The approach of having seperate GPU / CPU rendered frames would be a smaller change in code.
As compared to having a method to render CPU and GPU both on the same frame.

Also since CPU and GPU ahve different optimal tile sizes it wouldnt be handy to let them work on the same frame, due to the fact that a GPU has much more cores to these calculations on then a CPU has. …

However still CPU + GPU doing each their frames would be very nice for animation work

Maybe Lucas could code it ?, he’s the one who understand this in coding terms.
And he seams the coder who has an interest in speeding up blender.
(light portals, Adaptive Sampler, Metropolis… all projects from him).

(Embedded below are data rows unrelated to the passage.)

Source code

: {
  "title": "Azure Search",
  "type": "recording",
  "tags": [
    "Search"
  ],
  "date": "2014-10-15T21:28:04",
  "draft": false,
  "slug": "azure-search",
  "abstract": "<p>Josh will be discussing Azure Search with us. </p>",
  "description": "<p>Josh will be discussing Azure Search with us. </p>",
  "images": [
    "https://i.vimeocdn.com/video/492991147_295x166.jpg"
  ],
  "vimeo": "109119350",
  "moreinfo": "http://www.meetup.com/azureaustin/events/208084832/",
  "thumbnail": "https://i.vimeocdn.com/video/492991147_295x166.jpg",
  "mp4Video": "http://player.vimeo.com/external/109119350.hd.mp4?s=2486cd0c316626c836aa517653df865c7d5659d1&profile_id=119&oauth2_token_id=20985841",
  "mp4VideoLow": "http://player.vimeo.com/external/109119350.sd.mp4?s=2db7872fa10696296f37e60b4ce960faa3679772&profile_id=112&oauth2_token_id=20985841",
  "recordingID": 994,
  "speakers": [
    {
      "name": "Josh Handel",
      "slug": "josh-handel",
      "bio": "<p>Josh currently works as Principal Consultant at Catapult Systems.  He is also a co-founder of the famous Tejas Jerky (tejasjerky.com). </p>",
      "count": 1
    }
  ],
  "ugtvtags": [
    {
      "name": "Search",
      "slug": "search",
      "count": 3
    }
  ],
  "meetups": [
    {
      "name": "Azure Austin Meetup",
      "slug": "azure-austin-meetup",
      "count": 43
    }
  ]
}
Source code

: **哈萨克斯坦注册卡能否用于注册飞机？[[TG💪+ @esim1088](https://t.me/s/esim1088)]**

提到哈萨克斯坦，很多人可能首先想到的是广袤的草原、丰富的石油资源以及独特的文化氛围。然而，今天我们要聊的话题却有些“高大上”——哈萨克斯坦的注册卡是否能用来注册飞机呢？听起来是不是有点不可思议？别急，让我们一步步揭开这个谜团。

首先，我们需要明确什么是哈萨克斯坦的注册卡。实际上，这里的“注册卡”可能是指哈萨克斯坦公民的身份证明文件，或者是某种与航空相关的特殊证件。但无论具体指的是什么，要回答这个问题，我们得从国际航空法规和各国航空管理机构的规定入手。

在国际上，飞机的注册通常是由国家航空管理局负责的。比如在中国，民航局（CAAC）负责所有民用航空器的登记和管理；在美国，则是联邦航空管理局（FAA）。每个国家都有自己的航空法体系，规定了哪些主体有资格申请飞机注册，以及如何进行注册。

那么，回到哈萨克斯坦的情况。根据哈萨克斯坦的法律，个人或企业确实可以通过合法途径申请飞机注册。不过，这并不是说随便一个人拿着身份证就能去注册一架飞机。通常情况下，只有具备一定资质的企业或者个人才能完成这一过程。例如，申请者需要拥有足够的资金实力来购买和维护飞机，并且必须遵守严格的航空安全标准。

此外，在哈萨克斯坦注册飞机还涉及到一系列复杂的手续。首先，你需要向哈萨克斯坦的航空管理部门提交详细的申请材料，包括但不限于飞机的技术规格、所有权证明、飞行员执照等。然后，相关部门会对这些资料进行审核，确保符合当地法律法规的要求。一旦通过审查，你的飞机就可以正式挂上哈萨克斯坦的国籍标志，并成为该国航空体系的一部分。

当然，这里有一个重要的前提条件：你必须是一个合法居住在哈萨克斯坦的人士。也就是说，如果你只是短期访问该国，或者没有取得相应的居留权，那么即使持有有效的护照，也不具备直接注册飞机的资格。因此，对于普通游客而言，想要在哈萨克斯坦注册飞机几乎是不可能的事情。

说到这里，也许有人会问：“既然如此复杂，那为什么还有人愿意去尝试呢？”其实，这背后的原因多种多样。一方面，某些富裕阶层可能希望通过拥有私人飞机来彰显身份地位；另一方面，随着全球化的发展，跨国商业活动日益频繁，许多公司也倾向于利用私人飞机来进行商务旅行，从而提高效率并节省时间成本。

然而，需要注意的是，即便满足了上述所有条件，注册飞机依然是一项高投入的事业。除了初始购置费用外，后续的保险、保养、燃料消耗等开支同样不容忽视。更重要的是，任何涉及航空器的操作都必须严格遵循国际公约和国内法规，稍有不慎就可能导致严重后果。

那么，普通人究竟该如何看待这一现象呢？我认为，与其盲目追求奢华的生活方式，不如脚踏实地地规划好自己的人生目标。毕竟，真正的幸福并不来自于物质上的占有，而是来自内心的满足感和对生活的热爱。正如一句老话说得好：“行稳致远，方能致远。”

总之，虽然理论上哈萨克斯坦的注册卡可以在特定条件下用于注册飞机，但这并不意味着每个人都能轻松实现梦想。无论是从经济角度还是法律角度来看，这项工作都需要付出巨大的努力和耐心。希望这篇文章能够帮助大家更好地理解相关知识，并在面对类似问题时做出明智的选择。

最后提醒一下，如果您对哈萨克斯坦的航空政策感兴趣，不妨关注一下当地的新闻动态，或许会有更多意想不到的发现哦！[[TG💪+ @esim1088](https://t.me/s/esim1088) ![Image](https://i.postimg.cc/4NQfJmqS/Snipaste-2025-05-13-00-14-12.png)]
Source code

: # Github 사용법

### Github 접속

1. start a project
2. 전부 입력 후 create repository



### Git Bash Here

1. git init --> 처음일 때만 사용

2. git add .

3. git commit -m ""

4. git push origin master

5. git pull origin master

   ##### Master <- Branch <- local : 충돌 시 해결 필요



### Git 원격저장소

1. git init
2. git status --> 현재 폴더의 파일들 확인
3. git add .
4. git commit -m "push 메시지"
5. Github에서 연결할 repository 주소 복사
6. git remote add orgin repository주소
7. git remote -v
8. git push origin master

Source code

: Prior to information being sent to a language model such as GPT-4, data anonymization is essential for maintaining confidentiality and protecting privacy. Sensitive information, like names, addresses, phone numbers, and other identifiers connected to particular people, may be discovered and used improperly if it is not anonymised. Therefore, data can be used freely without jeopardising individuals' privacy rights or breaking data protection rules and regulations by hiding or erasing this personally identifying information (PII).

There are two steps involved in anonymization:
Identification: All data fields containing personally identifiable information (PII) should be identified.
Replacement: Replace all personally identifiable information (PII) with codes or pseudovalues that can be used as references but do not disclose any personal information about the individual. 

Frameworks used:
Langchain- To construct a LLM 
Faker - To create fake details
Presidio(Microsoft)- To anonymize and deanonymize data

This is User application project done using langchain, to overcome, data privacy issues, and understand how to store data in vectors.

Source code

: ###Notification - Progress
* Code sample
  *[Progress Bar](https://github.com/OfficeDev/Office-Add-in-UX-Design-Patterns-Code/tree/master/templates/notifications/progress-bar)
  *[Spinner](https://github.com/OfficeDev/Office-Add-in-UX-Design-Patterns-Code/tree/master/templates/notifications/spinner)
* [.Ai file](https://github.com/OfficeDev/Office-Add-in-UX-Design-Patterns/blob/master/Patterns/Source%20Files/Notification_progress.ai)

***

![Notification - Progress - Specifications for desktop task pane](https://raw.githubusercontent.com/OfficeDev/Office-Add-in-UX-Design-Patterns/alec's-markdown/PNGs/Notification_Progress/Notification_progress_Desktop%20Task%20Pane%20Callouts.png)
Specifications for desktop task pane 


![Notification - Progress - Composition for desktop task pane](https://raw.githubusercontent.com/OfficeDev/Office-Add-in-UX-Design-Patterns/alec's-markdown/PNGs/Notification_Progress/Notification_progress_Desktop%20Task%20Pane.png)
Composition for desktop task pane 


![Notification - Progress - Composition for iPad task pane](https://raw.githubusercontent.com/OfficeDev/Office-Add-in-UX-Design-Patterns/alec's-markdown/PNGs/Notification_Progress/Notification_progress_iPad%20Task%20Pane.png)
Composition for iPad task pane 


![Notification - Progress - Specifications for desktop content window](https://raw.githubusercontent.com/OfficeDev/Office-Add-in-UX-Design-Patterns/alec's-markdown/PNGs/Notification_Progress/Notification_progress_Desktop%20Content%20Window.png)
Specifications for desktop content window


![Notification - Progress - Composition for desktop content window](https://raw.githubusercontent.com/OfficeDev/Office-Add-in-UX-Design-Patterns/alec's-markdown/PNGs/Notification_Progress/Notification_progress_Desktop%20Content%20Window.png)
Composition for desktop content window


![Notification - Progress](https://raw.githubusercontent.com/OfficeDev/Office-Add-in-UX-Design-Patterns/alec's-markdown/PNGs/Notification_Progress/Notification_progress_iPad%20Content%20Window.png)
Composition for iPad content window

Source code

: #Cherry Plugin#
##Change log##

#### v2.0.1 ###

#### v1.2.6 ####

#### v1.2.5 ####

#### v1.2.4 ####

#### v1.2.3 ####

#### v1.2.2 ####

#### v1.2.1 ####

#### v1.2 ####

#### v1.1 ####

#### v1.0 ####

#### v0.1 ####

SterlingRoth · February 17, 2015, 1:51pm

Once again, in order for cpu and gpu to cooperate on the same image at the same time, you have to deal with crippling latency going between video ram and system ram. It would almost certainly be slower to use both gpu + cpu until there is a faster bus to transfer data back and forth.

LordOdin · February 17, 2015, 2:08pm

That is a horribly inefficient way to render a clean image xD… and here we go with the multiple instances of blender again

zeealpal · February 17, 2015, 4:24pm

Not at all, does Cycles rendering on the GPU get crippled by RAM <–> vRAM latency? No, does Cycles rendering on CPU get crippled by that as well? No. That’s because neither render mode needs to talk to the other device in any real amount while rendering.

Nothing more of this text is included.